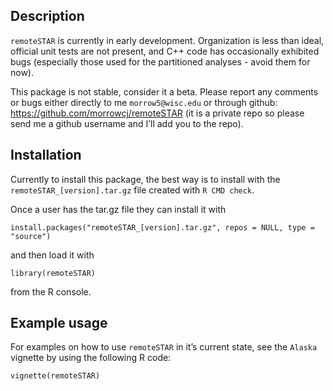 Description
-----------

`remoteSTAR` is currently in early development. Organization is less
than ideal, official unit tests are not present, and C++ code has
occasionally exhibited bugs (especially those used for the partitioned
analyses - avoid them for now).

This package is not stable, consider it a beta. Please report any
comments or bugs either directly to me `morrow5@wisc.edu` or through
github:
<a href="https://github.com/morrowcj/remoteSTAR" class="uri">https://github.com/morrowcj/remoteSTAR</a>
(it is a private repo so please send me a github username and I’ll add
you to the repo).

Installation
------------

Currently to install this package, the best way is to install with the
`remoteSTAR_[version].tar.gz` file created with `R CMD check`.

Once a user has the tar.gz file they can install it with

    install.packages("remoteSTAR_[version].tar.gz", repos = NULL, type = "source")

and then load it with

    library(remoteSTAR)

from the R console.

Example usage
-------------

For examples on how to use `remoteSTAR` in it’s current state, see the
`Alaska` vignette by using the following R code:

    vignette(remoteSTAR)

* * * * * * *

All entries above should be returned exactly, apart from their pictures.

▸ **TASK OUTPUT**
 Description
-----------

`remoteSTAR` is currently in early development. Organization is less
than ideal, official unit tests are not present, and C++ code has
occasionally exhibited bugs (especially those used for the partitioned
analyses - avoid them for now).

This package is not stable, consider it a beta. Please report any
comments or bugs either directly to me `morrow5@wisc.edu` or through
github:
<a href="https://github.com/morrowcj/remoteSTAR" class="uri">https://github.com/morrowcj/remoteSTAR</a>
(it is a private repo so please send me a github username and I’ll add
you to the repo).

Installation
------------

Currently to install this package, the best way is to install with the
`remoteSTAR_[version].tar.gz` file created with `R CMD check`.

Once a user has the tar.gz file they can install it with

    install.packages("remoteSTAR_[version].tar.gz", repos = NULL, type = "source")

and then load it with

    library(remoteSTAR)

from the R console.

Example usage
-------------

For examples on how to use `remoteSTAR` in it’s current state, see the
`Alaska` vignette by using the following R code:

    vignette(remoteSTAR)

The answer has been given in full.